Good post. Some feedback:
I think you can replace the first instance of "are statistically independent" with "are statistically independent and identically distributed" & improve clarity.
IMO, your argument needs work if you want it to be more than an intuition pump. If the question is the existence or nonexistence of particular clusters, you are essentially assuming what you need to prove in this post. Plus, the existence or nonexistence of clusters is a "choice of ontology" question which doesn't necessarily have a single correct answer.

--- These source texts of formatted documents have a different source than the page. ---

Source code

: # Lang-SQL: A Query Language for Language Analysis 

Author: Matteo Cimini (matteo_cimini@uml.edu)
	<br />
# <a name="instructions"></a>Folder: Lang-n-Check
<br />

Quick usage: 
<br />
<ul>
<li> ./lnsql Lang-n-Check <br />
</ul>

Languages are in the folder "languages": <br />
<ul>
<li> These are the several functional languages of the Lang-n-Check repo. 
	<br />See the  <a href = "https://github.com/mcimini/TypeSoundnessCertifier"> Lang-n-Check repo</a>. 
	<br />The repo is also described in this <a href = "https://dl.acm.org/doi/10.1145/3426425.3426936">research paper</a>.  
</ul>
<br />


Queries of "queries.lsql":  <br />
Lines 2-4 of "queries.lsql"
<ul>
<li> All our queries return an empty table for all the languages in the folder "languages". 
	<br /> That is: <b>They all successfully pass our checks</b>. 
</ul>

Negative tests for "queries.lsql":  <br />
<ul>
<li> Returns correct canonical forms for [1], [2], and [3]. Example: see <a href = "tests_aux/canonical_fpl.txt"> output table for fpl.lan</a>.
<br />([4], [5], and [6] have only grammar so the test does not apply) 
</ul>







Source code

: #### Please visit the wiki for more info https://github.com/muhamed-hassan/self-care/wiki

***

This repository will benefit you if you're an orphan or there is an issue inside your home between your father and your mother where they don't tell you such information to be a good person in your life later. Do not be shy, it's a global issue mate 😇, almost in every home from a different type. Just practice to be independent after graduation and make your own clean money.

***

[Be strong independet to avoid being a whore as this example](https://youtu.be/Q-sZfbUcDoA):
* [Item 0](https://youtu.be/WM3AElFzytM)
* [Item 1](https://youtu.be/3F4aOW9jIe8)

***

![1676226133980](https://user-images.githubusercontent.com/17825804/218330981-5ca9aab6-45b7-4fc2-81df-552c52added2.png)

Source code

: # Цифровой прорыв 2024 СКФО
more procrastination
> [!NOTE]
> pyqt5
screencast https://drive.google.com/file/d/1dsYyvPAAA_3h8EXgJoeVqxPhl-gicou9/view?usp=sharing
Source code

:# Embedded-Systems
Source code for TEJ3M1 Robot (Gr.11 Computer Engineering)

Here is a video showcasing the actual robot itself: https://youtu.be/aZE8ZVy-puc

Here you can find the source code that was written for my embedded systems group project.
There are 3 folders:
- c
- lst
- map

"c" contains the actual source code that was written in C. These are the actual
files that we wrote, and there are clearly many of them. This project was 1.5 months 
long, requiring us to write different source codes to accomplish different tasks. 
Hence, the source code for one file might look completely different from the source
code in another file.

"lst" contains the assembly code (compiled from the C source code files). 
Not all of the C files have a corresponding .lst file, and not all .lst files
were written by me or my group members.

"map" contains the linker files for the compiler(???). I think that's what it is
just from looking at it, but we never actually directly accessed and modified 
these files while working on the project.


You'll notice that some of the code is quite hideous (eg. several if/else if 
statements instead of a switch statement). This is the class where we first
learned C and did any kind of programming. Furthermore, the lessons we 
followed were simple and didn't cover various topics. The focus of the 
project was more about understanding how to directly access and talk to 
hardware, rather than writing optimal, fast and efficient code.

You're also fuzzing things by talking about discrete distributions here, then linking to Eliezer's discussion of continuous latent variables ("intelligence") without noting the difference. And: If a number of characteristics have been observed to co-vary, this isn't sufficient evidence for any particular causal mechanism. Correlation isn't causation. As I pointed out in this essay, it's possible there's some latent factor like the ease of obtaining calories in an organism's environment which explains interspecies intelligence differences but doesn't say anything about the "intelligence" of software.
replace the first instance of "are statistically independent" with "are statistically independent and identically distributed"
Done, thanks!
talking about discrete distributions here, then linking to Eliezer's discussion of continuous latent variables ("intelligence") without noting the difference
The difference doesn't seem relevant to the narrow point I'm trying to make? I was originally going to use multivariate normal distributions with different means, but then decided to just make up "peaked" discrete distributions in order to keep the arithmetic simple.

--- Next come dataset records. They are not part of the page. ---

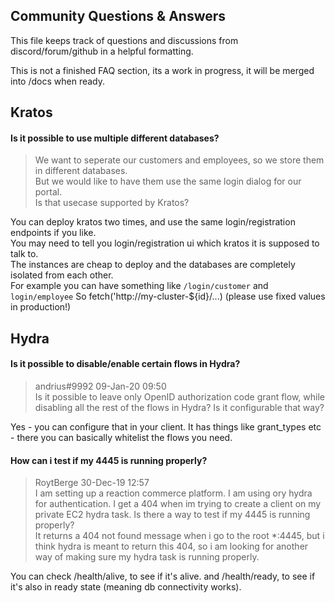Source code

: ## Community Questions & Answers

This file keeps track of questions and discussions from discord/forum/github in a helpful formatting.

This is not a finished FAQ section, its a work in progress, it will be merged into /docs when ready.

## Kratos

#### Is it possible to use multiple different databases?
>We want to seperate our customers and employees, so we store them in different databases.   
>But we would like to have them use the same login dialog for our portal.  
>Is that usecase supported by Kratos?

You can deploy kratos two times, and use the same login/registration endpoints if you like.  
You may need to tell you login/registration ui which kratos it is supposed to talk to.  
The instances are cheap to deploy and the databases are completely isolated from each other.  
For example you can have something like `/login/customer` and `login/employee`
So fetch('http://my-cluster-${id}/...) (please use fixed values in production!)

## Hydra

#### Is it possible to disable/enable certain flows in Hydra?

>andrius#9992 09-Jan-20 09:50    
>Is it possible to leave only OpenID authorization code grant flow, while disabling all the rest of the flows in Hydra? Is it configurable that way?   

Yes - you can configure that in your client.
It has things like grant_types etc - there you can basically whitelist the flows you need.


#### How can i test if my 4445 is running properly?
>RoytBerge 30-Dec-19 12:57  
>I am setting up a reaction commerce platform. I am using ory hydra for authentication. 
I get a 404 when im trying to create a client on my private EC2 hydra task. Is there a way to test if my 4445 is running properly?   
It returns a 404 not found message when i go to the root *:4445, but i think hydra is meant to return this 404, so i am looking for another way of making sure my hydra task is running properly.

You can check /health/alive, to see if it's alive.
and /health/ready, to see if it's also in ready state (meaning db connectivity works).
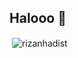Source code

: <h2 align=left">Halooo 👋</h2>
<p align="left"></p>
<p>&nbsp;<img align="center" src="https://github-readme-stats.vercel.app/api?username=rizanhadist&show_icons=true&locale=en" alt="rizanhadist" /></p>
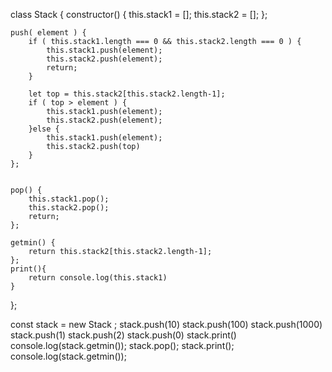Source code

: class Stack {
    constructor() {
        this.stack1 = [];
        this.stack2 = [];
    };
    
    
    push( element ) {
        if ( this.stack1.length === 0 && this.stack2.length === 0 ) {
            this.stack1.push(element);
            this.stack2.push(element);
            return;
        } 
        
        let top = this.stack2[this.stack2.length-1];
        if ( top > element ) {
            this.stack1.push(element);
            this.stack2.push(element);
        }else {
            this.stack1.push(element);
            this.stack2.push(top)
        }
    };
    
    
    pop() {
        this.stack1.pop();
        this.stack2.pop();
        return;
    };
    
    getmin() {
        return this.stack2[this.stack2.length-1];
    };
    print(){
        return console.log(this.stack1)
    }
};

const stack = new Stack ;
stack.push(10)
stack.push(100)
stack.push(1000)
stack.push(1)
stack.push(2)
stack.push(0)
stack.print()
console.log(stack.getmin());
stack.pop();
stack.print();
console.log(stack.getmin());
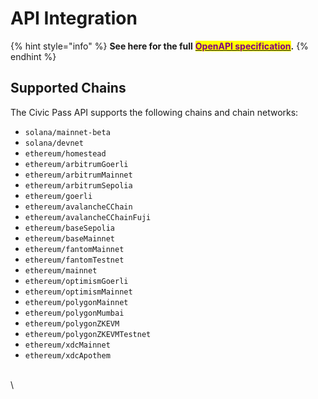 # API Integration

{% hint style="info" %}
**See here for the full** [<mark style="color:purple;">**OpenAPI specification**</mark>](https://civicteam.github.io/openapi-docs/)**.**
{% endhint %}

## Supported Chains

The Civic Pass API supports the following chains and chain networks:

* `solana/mainnet-beta`
* `solana/devnet`
* `ethereum/homestead`
* `ethereum/arbitrumGoerli`
* `ethereum/arbitrumMainnet`
* `ethereum/arbitrumSepolia`
* `ethereum/goerli`
* `ethereum/avalancheCChain`
* `ethereum/avalancheCChainFuji`
* `ethereum/baseSepolia`
* `ethereum/baseMainnet`
* `ethereum/fantomMainnet`
* `ethereum/fantomTestnet`
* `ethereum/mainnet`
* `ethereum/optimismGoerli`
* `ethereum/optimismMainnet`
* `ethereum/polygonMainnet`
* `ethereum/polygonMumbai`
* `ethereum/polygonZKEVM`
* `ethereum/polygonZKEVMTestnet`
* `ethereum/xdcMainnet`
* `ethereum/xdcApothem`



\
\
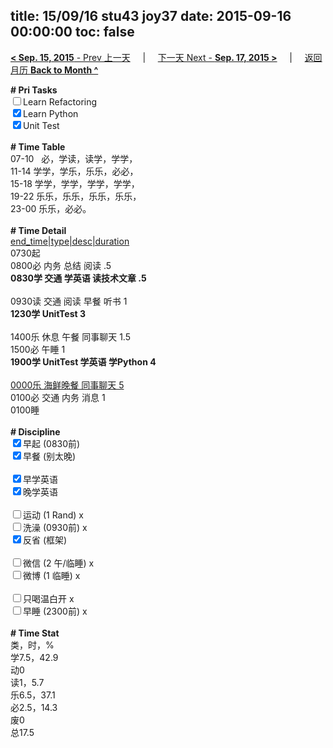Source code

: title: 15/09/16 stu43 joy37
date: 2015-09-16 00:00:00
toc: false
---
[**< Sep. 15, 2015** - Prev 上一天](/lifelogs/2015/09/d15.html) &nbsp; &nbsp; | &nbsp; &nbsp; [下一天 Next - **Sep. 17, 2015 >**](/lifelogs/2015/09/d17.html) &nbsp; &nbsp; |  &nbsp; &nbsp; [返回月历 **Back to Month ^**](/lifelogs/2015/09/index.html)
<br/><div><strong># Pri Tasks</strong></div><div><input type="checkbox"/>Learn Refactoring</div><div><input checked="true" type="checkbox"/>Learn Python</div><div><input checked="true" type="checkbox"/>Unit Test</div><div><br/></div><div><b># Time Table</b></div><div>07-10   必，学读，读学，学学，</div><div>11-14 学学，学乐，乐乐，必必，</div><div>15-18 学学，学学，学学，学学，</div><div>19-22 乐乐，乐乐，乐乐，乐乐，</div><div>23-00 乐乐，必必。</div><div><br/></div><div><b># Time Detail</b></div><div><u>end_time|type|desc|duration</u></div><div>0730起</div><div>0800必 内务 总结 阅读 .5</div><div><b>0830学 交通 学英语 读技术文章 .5</b></div><div><br/></div><div>0930读 交通 阅读 早餐 听书 1</div><div><strong>1230学 UnitTest 3</strong></div><div><br/></div><div>1400乐 休息 午餐 同事聊天 1.5</div><div>1500必 午睡 1</div><div><strong>1900学 UnitTest 学英语 学Python 4</strong></div><div><br/></div><div><u>0000乐 海鲜晚餐 同事聊天 5</u></div><div>0100必 交通 内务 消息 1</div><div>0100睡</div><div><br/></div><div><b># Discipline</b></div><div><input checked="true" type="checkbox"/>早起 (0830前) </div><div><input checked="true" type="checkbox"/>早餐 (别太晚) </div><div><br/></div><div><input checked="true" type="checkbox"/>早学英语 </div><div><input checked="true" type="checkbox"/>晚学英语 </div><div><br/></div><div><input type="checkbox"/>运动 (1 Rand) x</div><div><input type="checkbox"/>洗澡 (0930前) x</div><div><input checked="true" type="checkbox"/>反省 (框架) </div><div><br/></div><div><input type="checkbox"/>微信 (2 午/临睡) x</div><div><input type="checkbox"/>微博 (1 临睡) x</div><div><br/></div><div><input type="checkbox"/>只喝温白开 x</div><div><input type="checkbox"/>早睡 (2300前) x</div><div><br/></div><div><b># Time Stat</b></div><div>类，时，%</div><div>学7.5，42.9</div><div>动0<br clear="none"/>读1，5.7<br clear="none"/>乐6.5，37.1<br clear="none"/>必2.5，14.3<br clear="none"/>废0</div><div>总17.5</div>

I agree with your other two points (mostly - I don't feel that the distinction between discrete and continuous variables is important for Zack's argument so it seems fine to gloss over it) but I disagree with the first.
In order to be able to simply multiply likelihood ratios, the sufficient fact is that they're statistically independent. In this toy model, they also happen to be identically distributed, but I think it's clear from context that Zack would like to apply his argument to a variety of situations where the different dimensions have different distributions. You're suggesting replacing "X, therefore Z" with "X and Y, therefore Z", when in fact X->Z, and it is not the case that Y->Z.
Hi Zack,
Can you clarify something? In the picture you draw, there is a codimension-1 linear subspace separating the parameter space into two halves, with all red points to one side, and all blue points to the other. Projecting onto any 1-dimensional subspace orthogonal to this (there is a unique one through the origin) will thus yield a `variable' which cleanly separates the two points into the red and blue categories. So in the illustrated example, it looks just like a problem of bad coordinate choice.
On the other hand, one can easily have much more pathological situations; for examples, the red points could all lie inside a certain sphere, and the blue points outside it. Then no choice of linear coordinates will illustrate this, and one has to use more advanced analysis techniques to pick up on it (e.g. persistent homology).
So, to my vague question: do you have only the first situation in mind, or are you also considering the general case, but made the illustrated example extra-simple?
Perhaps this is clarified by your numerical example, I'm afraid I've not checked.
Projecting onto any 1-dimensional subspace orthogonal to this (there is a unique one through the origin) will thus yield a 'variable' which cleanly separates the two points into the red and blue categories. So in the illustrated example, it looks just like a problem of bad coordinate choice.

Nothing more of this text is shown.